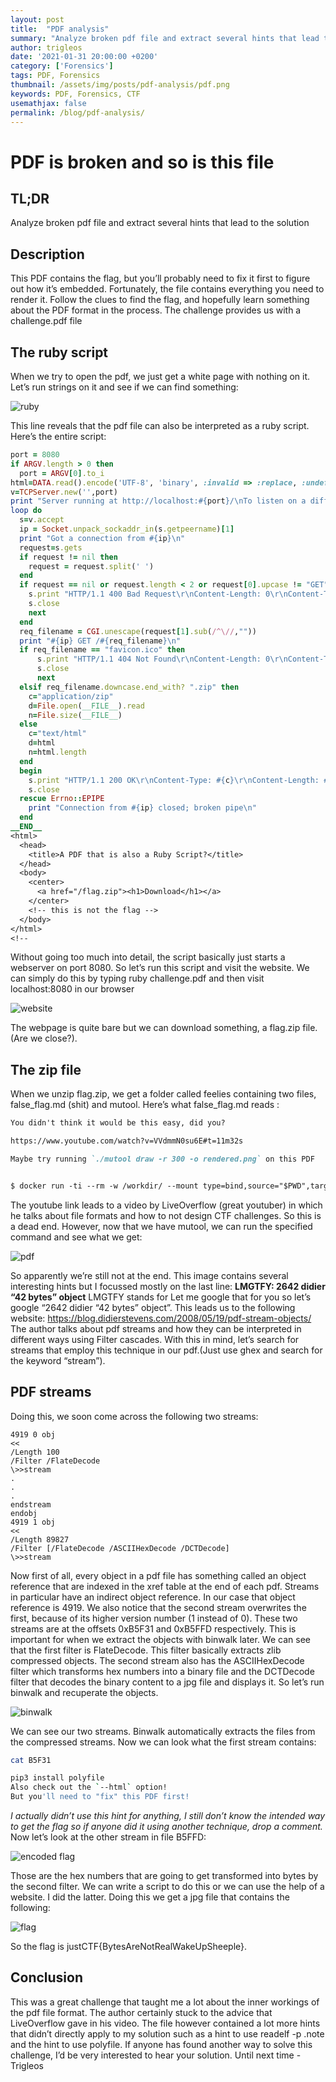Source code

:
 ```yaml
---
layout: post
title:  "PDF analysis"
summary: "Analyze broken pdf file and extract several hints that lead to the solution"
author: trigleos
date: '2021-01-31 20:00:00 +0200'
category: ['Forensics']
tags: PDF, Forensics
thumbnail: /assets/img/posts/pdf-analysis/pdf.png
keywords: PDF, Forensics, CTF
usemathjax: false
permalink: /blog/pdf-analysis/
---
```

# PDF is broken and so is this file

## TL;DR
Analyze broken pdf file and extract several hints that lead to the solution

## Description
This PDF contains the flag, but you’ll probably need to fix it first to figure out how it’s embedded. Fortunately, the file contains everything you need to render it. Follow the clues to find the flag, and hopefully learn something about the PDF format in the process.
The challenge provides us with a challenge.pdf file

## The ruby script
When we try to open the pdf, we just get a white page with nothing on it. Let’s run strings on it and see if we can find something:

![ruby](/assets/img/posts/pdf-analysis/pdf1.png)

This line reveals that the pdf file can also be interpreted as a ruby script. Here’s the entire script:
```ruby
port = 8080
if ARGV.length > 0 then
  port = ARGV[0].to_i
html=DATA.read().encode('UTF-8', 'binary', :invalid => :replace, :undef => :replace).split(/<\/html>/)[0]+"</html>\n"
v=TCPServer.new('',port)
print "Server running at http://localhost:#{port}/\nTo listen on a different port, re-run with the desired port as a command-line argument.\n\n"
loop do
  s=v.accept
  ip = Socket.unpack_sockaddr_in(s.getpeername)[1]
  print "Got a connection from #{ip}\n"
  request=s.gets
  if request != nil then
    request = request.split(' ')
  end
  if request == nil or request.length < 2 or request[0].upcase != "GET" then
    s.print "HTTP/1.1 400 Bad Request\r\nContent-Length: 0\r\nContent-Type: text/html\r\nConnection: close\r\n\r\n"
    s.close
    next
  end
  req_filename = CGI.unescape(request[1].sub(/^\//,""))
  print "#{ip} GET /#{req_filename}\n"
  if req_filename == "favicon.ico" then
      s.print "HTTP/1.1 404 Not Found\r\nContent-Length: 0\r\nContent-Type: text/html\r\nConnection: close\r\n\r\n"
      s.close
      next
  elsif req_filename.downcase.end_with? ".zip" then
    c="application/zip"
    d=File.open(__FILE__).read
    n=File.size(__FILE__)
  else
    c="text/html"
    d=html
    n=html.length
  end
  begin
    s.print "HTTP/1.1 200 OK\r\nContent-Type: #{c}\r\nContent-Length: #{n}\r\nConnection: close\r\n\r\n"+d
    s.close
  rescue Errno::EPIPE
    print "Connection from #{ip} closed; broken pipe\n"
  end
__END__
<html>
  <head>
    <title>A PDF that is also a Ruby Script?</title>
  </head>
  <body>
    <center>
      <a href="/flag.zip"><h1>Download</h1></a>
    </center>
    <!-- this is not the flag -->
  </body>
</html>
<!--
```
Without going too much into detail, the script basically just starts a webserver on port 8080. So let’s run this script and visit the website. We can simply do this by typing ruby challenge.pdf and then visit localhost:8080 in our browser

![website](/assets/img/posts/pdf-analysis/pdf2.png)

The webpage is quite bare but we can download something, a flag.zip file. (Are we close?).

## The zip file
When we unzip flag.zip, we get a folder called feelies containing two files, false_flag.md (shit) and mutool. Here’s what false_flag.md reads :
```md
You didn't think it would be this easy, did you?

https://www.youtube.com/watch?v=VVdmmN0su6E#t=11m32s

Maybe try running `./mutool draw -r 300 -o rendered.png` on this PDF


$ docker run -ti --rm -w /workdir/ --mount type=bind,source="$PWD",target=/workdir ubuntu:bionic ./mutool 
```
The youtube link leads to a video by LiveOverflow (great youtuber) in which he talks about file formats and how to not design CTF challenges. So this is a dead end. However, now that we have mutool, we can run the specified command and see what we get:

![pdf](/assets/img/posts/pdf-analysis/pdf3.png)

So apparently we’re still not at the end. This image contains several interesting hints but I focussed mostly on the last line:
**LMGTFY: 2642 didier “42 bytes” object**
LMGTFY stands for Let me google that for you so let’s google “2642 didier “42 bytes” object”.
This leads us to the following website: https://blog.didierstevens.com/2008/05/19/pdf-stream-objects/
The author talks about pdf streams and how they can be interpreted in different ways using Filter cascades. With this in mind, let’s search for streams that employ this technique in our pdf.(Just use ghex and search for the keyword “stream”).

## PDF streams

Doing this, we soon come across the following two streams:
```
4919 0 obj
<<
/Length 100
/Filter /FlateDecode
\>>stream
.
.
.
endstream
endobj
4919 1 obj
<<
/Length 89827
/Filter [/FlateDecode /ASCIIHexDecode /DCTDecode]
\>>stream
```

Now first of all, every object in a pdf file has something called an object reference that are indexed in the xref table at the end of each pdf. Streams in particular have an indirect object reference. In our case that object reference is 4919. We also notice that the second stream overwrites the first, because of its higher version number (1 instead of 0). These two streams are at the offsets 0xB5F31 and 0xB5FFD respectively. This is important for when we extract the objects with binwalk later. We can see that the first filter is FlateDecode. This filter basically extracts zlib compressed objects. The second stream also has the ASCIIHexDecode filter which transforms hex numbers into a binary file and the DCTDecode filter that decodes the binary content to a jpg file and displays it. So let’s run binwalk and recuperate the objects.

![binwalk](/assets/img/posts/pdf-analysis/pdf4.png)

We can see our two streams. Binwalk automatically extracts the files from the compressed streams. Now we can look what the first stream contains:

```bash
cat B5F31

pip3 install polyfile
Also check out the `--html` option!
But you'll need to "fix" this PDF first!
```

*I actually didn’t use this hint for anything, I still don’t know the intended way to get the flag so if anyone did it using another technique, drop a comment.*
Now let’s look at the other stream in file B5FFD:

![encoded flag](/assets/img/posts/pdf-analysis/pdf5.png)

Those are the hex numbers that are going to get transformed into bytes by the second filter. We can write a script to do this or we can use the help of a website. I did the latter. Doing this we get a jpg file that contains the following:

![flag](/assets/img/posts/pdf-analysis/pdf6.png)

So the flag is justCTF{BytesAreNotRealWakeUpSheeple}.

## Conclusion

This was a great challenge that taught me a lot about the inner workings of the pdf file format. The author certainly stuck to the advice that LiveOverflow gave in his video. The file however contained a lot more hints that didn’t directly apply to my solution such as a hint to use readelf -p .note and the hint to use polyfile. If anyone has found another way to solve this challenge, I’d be very interested to hear your solution. Until next time
-Trigleos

______________________________

__Exercise__. The answer should be a single number: the count of lines in the data that include the string "Forensics".

__Exercise response__. 3